3-le martyre Boubekeur  Al-Habib

Il est né en 1921 marié,  membre de l’ALN (moudjahid) , il a participé à la bataille des M’Kadids*1 et c’est au champs de bataille  qu’il a reçu  une balle qui lui avait traverses la tête et avait rendu son âme sur le champs  .La bataille des M’kadids s’est déroulé  prés du mont Skouna( Benisaf)en 1956. il a été enterré dans le cimetière des « Chouhadas »  d’Hennaya .

4-le martyr  Boubekeur Cheikh

Selon le témoignage de sa femme Boudlal Kheira et sa famille .Les trois frères  Cheikh-Habib et  Boucif ont rejoint ensemble  les rangs de l’ALN  en 1956.Cheikh était membre de l’ALN( Djoundi),il a été  blessé une balle lui a traversé la cuisse, lors d’un accrochage d’un groupe des membre de l’ALNavec l’ennemi  sur les  monts de Oulhaca prés du parage des  « Al M’dadha ». Il a été  transféré chez lui à boukourdhan prés des « Bkhata » un sous quartier pour avoir des soins , puis sa grande fille Yamina qui nous a porté ce grand  précieux témoignage puisque c’est elle qui s’en est chargée de lui mettre les habits de femme avec  « l’hayek » pour le ramené vers un connaisseur en médecine pour le soigner. Il est resté trois jour et puis a son retour vers ses siens de l’ALN, cheikh a été pris dans un ratissage par  l’armée française.    Cheikh a été incarcéré   au niveau de la  « la villa » est appelée selon  notre patois   « labilla », qui abritait le 2ieme bureau de l’armée française. Il a été supplicié, martyrisé, bourrelé, tenailler en un mot torturé pour en fin de compte laisser le chien un berger allemand le dévorer pour en finir il a été jeté ensuite dans le gouffre parmi des centaines de moudjahidines lieu appelé « Makam Echahid » ou une stèle a été érigée en leur mémoire. Il était père de six enfants.

 
5-le martyre Boubekeur Boubekeur

né  en 1919, marié père de 6 enfants,  il était contremaitre au niveau de la conserverie de poissons de « Papa Falcon », il faisait partie du Fidai, il a été fait prisonnier suite à une dénonciation, il avait subit les pires sévices jusqu’à sa  mort  dans les  cahots ou basses fosses de  la « villa » ensuite jeter dans le gouffre  du « Makkam Echahid ».

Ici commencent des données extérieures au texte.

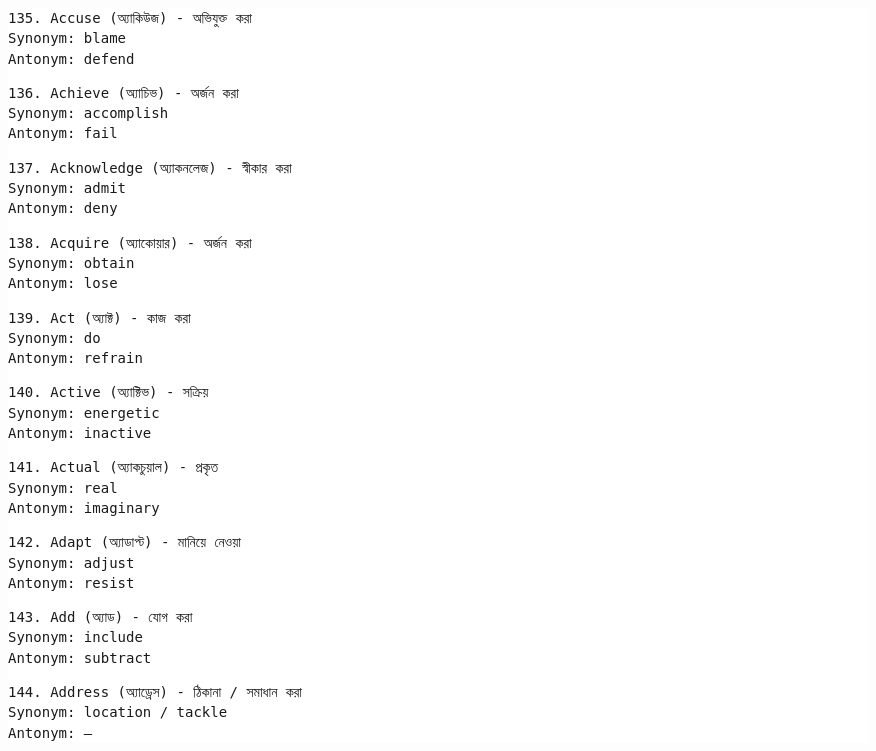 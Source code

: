 <div class="entry">
  <pre>135. Accuse (অ্যাকিউজ) - অভিযুক্ত করা  
Synonym: blame  
Antonym: defend</pre>
</div>

<div class="entry">
  <pre>136. Achieve (অ্যাচিভ) - অর্জন করা  
Synonym: accomplish  
Antonym: fail</pre>
</div>

<div class="entry">
  <pre>137. Acknowledge (অ্যাকনলেজ) - স্বীকার করা  
Synonym: admit  
Antonym: deny</pre>
</div>

<div class="entry">
  <pre>138. Acquire (অ্যাকোয়ার) - অর্জন করা  
Synonym: obtain  
Antonym: lose</pre>
</div>

<div class="entry">
  <pre>139. Act (অ্যাক্ট) - কাজ করা  
Synonym: do  
Antonym: refrain</pre>
</div>

<div class="entry">
  <pre>140. Active (অ্যাক্টিভ) - সক্রিয়  
Synonym: energetic  
Antonym: inactive</pre>
</div>
<div class="entry">
  <pre>141. Actual (অ্যাকচুয়াল) - প্রকৃত  
Synonym: real  
Antonym: imaginary</pre>
</div>

<div class="entry">
  <pre>142. Adapt (অ্যাডাপ্ট) - মানিয়ে নেওয়া  
Synonym: adjust  
Antonym: resist</pre>
</div>

<div class="entry">
  <pre>143. Add (অ্যাড) - যোগ করা  
Synonym: include  
Antonym: subtract</pre>
</div>

<div class="entry">
  <pre>144. Address (অ্যাড্রেস) - ঠিকানা / সমাধান করা  
Synonym: location / tackle  
Antonym: —</pre>
</div>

6-le martyre Boubekeur  Ahmed

père de six  enfants, il faisait partie du renseignement ( Al-Itissal) au niveau de la zone de Benisaf  recherché , il a été intercepté  suite à une dénonciation par  des affidés des renseignements français. Relâché, ses compagnons lui ont conseillés de quitter le plutôt possible  la région de Benisaf soit pour rejoindre les moudjahidines dans des lieux surs, soit  pour partir au Maroc. Ahmed ne voulait rien savoir de tout cela ; il a préféré rester quelque soit les circonstances données. Quelques jours après sa libération, il s’est fait re-attrapé et remis en prison toujours  dans la « villa » du  2ieme bureau .De torture en torture    pendant le jour et le soir les tortionnaires le mettaient  dans un des  égouts qu’ils le renfermaient  pendant toute la nuit. Suite a  une série de torture, selon le témoignage de  Yamina Boubekheur  fille ainée  de son frère Cheikh , nous disait lorsqu’elle l’a vu lors d’une dernière visite ; qu’ on lui avait enlevé avec les pinces le pavillon de son oreille, son bras était fracturé et déboité de sa  clavicule , un œil suspendu en dehors de son globe pour leur montrer qu’après toute cette monstruosité il n’a pas abdiquer c’est-à-dire n’a pas  dit un mot  jusqu’ a sa fin, l’armée du 2ieme bureau ont décidé de le  tuer  avec son compagnon Bouchalafi et fatma Al Khyatta  les uns disent sur la route d’Al-Ancor, d’autre  sur la route du Gazir  en 1958.Il est porté disparu à ce jour .L’autorité militaire Française ordonnait pour tout rebelle tué , son corps devrait être récupérer par les sien avant le crépuscule. Pour ce qui concerne Ahmed il a été récupéré par un de ses frères et l’on enterré au cimetière de Benisaf dit « Sidi Moussa » .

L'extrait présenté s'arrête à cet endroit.